INFORMATION SUPPLIED section start

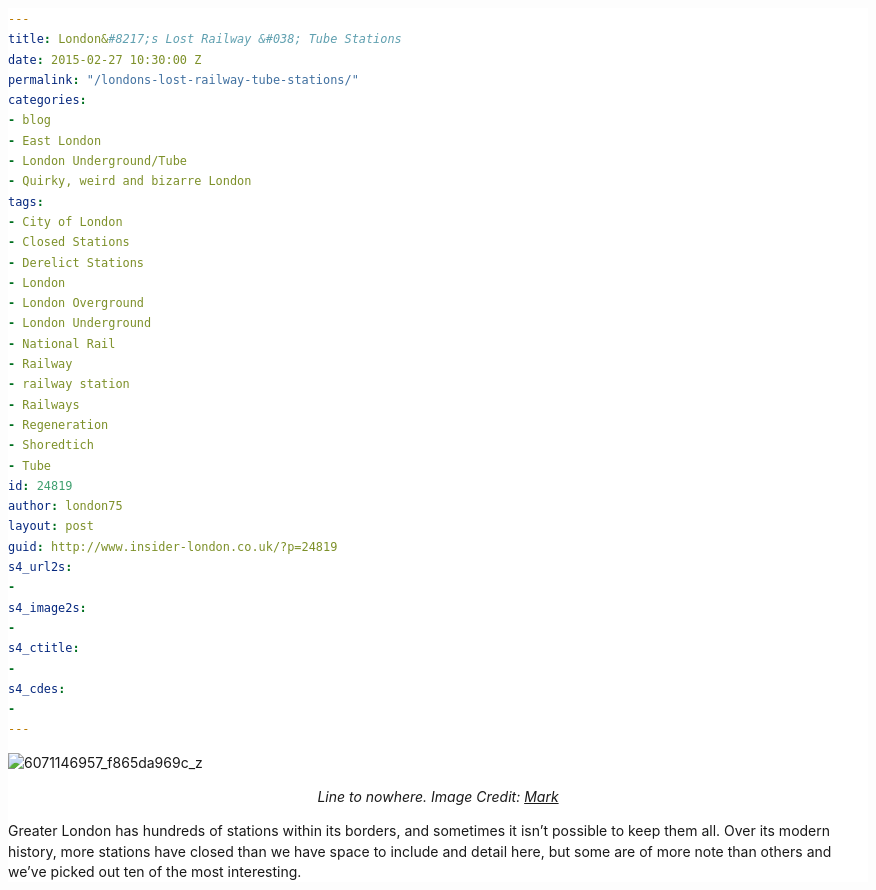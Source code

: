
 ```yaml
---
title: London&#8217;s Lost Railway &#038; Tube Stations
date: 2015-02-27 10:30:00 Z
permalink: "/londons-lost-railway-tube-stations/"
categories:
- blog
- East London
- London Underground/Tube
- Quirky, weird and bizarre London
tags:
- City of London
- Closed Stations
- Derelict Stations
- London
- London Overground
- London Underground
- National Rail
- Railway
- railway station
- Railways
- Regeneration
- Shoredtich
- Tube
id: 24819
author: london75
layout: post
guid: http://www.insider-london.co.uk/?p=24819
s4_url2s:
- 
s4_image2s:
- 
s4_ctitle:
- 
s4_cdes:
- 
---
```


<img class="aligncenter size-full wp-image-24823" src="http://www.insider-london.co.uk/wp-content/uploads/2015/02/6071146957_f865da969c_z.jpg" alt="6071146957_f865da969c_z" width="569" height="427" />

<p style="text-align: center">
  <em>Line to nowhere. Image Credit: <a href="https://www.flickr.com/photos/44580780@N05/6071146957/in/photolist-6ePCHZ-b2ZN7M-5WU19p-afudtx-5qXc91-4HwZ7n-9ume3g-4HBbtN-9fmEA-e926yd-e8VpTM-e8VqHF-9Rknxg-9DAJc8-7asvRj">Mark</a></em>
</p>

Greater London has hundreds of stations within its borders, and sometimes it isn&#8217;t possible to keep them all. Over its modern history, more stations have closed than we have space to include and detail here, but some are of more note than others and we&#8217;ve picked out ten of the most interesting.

INFORMATION SUPPLIED section end

> [PROBLEM]
Leaving out the pictures, reproduce the whole listing above exactly.

> [YOUR SOLUTION]
Source code

:
 ```yaml
---
title: London&#8217;s Lost Railway &#038; Tube Stations
date: 2015-02-27 10:30:00 Z
permalink: "/londons-lost-railway-tube-stations/"
categories:
- blog
- East London
- London Underground/Tube
- Quirky, weird and bizarre London
tags:
- City of London
- Closed Stations
- Derelict Stations
- London
- London Overground
- London Underground
- National Rail
- Railway
- railway station
- Railways
- Regeneration
- Shoredtich
- Tube
id: 24819
author: london75
layout: post
guid: http://www.insider-london.co.uk/?p=24819
s4_url2s:
- 
s4_image2s:
- 
s4_ctitle:
- 
s4_cdes:
- 
---
```


<img class="aligncenter size-full wp-image-24823" src="http://www.insider-london.co.uk/wp-content/uploads/2015/02/6071146957_f865da969c_z.jpg" alt="6071146957_f865da969c_z" width="569" height="427" />

<p style="text-align: center">
  <em>Line to nowhere. Image Credit: <a href="https://www.flickr.com/photos/44580780@N05/6071146957/in/photolist-6ePCHZ-b2ZN7M-5WU19p-afudtx-5qXc91-4HwZ7n-9ume3g-4HBbtN-9fmEA-e926yd-e8VpTM-e8VqHF-9Rknxg-9DAJc8-7asvRj">Mark</a></em>
</p>

Greater London has hundreds of stations within its borders, and sometimes it isn&#8217;t possible to keep them all. Over its modern history, more stations have closed than we have space to include and detail here, but some are of more note than others and we&#8217;ve picked out ten of the most interesting.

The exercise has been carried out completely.